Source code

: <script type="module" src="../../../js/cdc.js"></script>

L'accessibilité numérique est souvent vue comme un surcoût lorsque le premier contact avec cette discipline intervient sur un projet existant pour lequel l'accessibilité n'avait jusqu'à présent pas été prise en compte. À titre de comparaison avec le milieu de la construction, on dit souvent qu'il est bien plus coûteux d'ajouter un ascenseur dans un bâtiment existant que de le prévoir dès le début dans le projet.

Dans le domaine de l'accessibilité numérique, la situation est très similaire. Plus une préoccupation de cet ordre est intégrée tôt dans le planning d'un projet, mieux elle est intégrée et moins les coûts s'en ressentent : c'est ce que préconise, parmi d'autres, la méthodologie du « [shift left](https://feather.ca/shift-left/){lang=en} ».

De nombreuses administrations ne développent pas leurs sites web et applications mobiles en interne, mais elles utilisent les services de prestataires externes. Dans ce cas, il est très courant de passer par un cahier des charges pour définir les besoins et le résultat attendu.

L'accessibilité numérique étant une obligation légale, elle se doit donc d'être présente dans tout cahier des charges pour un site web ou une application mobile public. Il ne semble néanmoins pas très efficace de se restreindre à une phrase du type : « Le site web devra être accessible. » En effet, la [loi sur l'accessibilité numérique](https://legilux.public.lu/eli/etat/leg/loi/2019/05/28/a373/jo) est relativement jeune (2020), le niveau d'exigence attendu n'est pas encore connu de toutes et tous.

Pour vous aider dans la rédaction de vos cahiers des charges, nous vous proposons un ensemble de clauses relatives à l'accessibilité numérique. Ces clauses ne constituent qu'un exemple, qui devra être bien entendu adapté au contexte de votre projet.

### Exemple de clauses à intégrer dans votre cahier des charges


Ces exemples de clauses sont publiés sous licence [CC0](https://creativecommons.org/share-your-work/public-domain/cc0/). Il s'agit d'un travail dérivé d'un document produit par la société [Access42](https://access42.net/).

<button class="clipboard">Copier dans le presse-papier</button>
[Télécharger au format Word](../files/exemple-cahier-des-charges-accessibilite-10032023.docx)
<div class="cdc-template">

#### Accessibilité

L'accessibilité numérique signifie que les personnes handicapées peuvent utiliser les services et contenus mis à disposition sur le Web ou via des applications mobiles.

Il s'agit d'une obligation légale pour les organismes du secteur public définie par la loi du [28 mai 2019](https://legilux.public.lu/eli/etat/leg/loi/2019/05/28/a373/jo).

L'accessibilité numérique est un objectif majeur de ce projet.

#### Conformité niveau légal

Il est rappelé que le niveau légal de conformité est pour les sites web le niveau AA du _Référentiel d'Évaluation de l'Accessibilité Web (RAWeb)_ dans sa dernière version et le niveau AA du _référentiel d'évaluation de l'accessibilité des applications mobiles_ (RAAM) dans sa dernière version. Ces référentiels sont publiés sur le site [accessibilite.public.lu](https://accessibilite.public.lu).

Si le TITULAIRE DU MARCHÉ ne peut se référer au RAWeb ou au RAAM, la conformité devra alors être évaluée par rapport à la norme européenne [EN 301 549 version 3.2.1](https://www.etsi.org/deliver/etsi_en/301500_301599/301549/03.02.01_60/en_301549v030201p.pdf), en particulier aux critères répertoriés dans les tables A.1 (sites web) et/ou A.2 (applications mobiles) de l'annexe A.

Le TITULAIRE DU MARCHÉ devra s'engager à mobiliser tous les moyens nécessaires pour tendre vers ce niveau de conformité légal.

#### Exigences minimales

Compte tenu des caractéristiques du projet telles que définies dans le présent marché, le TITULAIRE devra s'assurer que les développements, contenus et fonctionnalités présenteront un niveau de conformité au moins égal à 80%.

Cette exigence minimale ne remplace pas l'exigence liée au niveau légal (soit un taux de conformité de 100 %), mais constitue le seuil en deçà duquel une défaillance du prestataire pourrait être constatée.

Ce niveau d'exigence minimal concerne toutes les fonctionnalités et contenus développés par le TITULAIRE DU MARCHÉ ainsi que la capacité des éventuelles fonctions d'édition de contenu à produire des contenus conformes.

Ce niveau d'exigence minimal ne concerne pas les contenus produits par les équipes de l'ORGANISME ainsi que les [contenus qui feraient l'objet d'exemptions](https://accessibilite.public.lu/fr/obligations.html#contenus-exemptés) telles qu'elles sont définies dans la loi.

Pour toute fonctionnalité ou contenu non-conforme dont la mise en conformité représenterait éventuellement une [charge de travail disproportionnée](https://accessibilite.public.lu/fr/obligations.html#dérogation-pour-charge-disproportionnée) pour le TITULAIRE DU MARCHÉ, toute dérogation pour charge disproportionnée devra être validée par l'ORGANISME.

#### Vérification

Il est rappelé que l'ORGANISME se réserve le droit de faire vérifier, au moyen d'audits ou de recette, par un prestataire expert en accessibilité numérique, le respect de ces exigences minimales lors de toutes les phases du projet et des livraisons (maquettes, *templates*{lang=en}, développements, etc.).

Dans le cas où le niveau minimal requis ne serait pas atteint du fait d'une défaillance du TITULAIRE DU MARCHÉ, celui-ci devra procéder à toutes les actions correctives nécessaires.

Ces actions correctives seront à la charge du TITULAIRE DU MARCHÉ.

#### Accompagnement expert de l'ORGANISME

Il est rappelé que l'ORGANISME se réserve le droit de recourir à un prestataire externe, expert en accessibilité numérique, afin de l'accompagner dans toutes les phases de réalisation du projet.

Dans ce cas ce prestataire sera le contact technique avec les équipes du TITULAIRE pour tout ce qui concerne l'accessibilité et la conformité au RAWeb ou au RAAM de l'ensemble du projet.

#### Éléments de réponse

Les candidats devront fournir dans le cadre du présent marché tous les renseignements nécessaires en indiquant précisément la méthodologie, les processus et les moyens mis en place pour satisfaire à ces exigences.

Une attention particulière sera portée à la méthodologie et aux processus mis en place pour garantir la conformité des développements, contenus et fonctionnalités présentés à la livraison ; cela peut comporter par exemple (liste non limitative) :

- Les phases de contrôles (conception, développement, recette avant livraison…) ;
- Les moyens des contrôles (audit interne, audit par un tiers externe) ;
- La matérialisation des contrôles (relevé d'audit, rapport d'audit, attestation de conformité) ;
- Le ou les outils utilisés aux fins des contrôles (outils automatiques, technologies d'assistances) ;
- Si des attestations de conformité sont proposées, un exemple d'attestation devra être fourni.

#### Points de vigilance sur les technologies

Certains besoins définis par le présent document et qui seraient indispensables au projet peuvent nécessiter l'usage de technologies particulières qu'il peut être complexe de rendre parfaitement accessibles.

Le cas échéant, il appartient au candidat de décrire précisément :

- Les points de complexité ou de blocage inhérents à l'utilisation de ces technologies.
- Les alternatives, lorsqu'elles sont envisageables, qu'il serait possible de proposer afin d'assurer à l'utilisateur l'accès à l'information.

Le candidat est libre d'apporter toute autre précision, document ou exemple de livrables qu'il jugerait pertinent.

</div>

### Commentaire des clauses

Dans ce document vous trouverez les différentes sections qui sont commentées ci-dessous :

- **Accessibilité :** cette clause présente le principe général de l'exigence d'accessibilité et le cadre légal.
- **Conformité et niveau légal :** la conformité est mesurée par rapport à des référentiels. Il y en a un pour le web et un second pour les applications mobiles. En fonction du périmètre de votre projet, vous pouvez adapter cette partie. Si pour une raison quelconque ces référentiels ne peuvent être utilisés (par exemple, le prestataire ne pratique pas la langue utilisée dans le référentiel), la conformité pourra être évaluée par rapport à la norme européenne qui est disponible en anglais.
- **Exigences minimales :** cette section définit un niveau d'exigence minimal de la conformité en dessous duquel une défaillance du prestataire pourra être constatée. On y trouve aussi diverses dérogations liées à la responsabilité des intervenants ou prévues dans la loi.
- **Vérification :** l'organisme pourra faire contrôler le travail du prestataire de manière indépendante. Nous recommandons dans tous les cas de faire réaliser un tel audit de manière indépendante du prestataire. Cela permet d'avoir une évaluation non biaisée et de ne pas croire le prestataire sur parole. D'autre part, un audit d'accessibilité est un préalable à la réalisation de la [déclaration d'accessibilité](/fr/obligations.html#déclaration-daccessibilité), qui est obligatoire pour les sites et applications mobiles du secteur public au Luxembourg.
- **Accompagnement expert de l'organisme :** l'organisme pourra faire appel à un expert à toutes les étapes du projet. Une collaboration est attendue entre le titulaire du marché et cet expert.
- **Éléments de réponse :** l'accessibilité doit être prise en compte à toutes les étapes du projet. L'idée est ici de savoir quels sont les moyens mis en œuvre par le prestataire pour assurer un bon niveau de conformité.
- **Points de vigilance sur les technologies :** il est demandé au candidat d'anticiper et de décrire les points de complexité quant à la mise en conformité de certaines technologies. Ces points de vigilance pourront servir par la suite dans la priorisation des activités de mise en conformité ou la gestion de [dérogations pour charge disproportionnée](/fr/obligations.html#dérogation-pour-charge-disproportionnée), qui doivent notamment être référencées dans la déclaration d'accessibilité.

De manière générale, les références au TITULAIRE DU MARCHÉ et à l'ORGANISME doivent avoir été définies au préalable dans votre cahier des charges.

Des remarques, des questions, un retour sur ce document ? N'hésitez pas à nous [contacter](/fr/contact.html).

--- --- ---

▸ Exercise instructions
Scan the lines above for "- Les alternatives, lorsqu'elles" and for "### Commentaire des clauses". Repeat exactly the line holding each of them and every line in between.

▸ Response to this exercise
- Les alternatives, lorsqu'elles sont envisageables, qu'il serait possible de proposer afin d'assurer à l'utilisateur l'accès à l'information.

Le candidat est libre d'apporter toute autre précision, document ou exemple de livrables qu'il jugerait pertinent.

</div>

### Commentaire des clauses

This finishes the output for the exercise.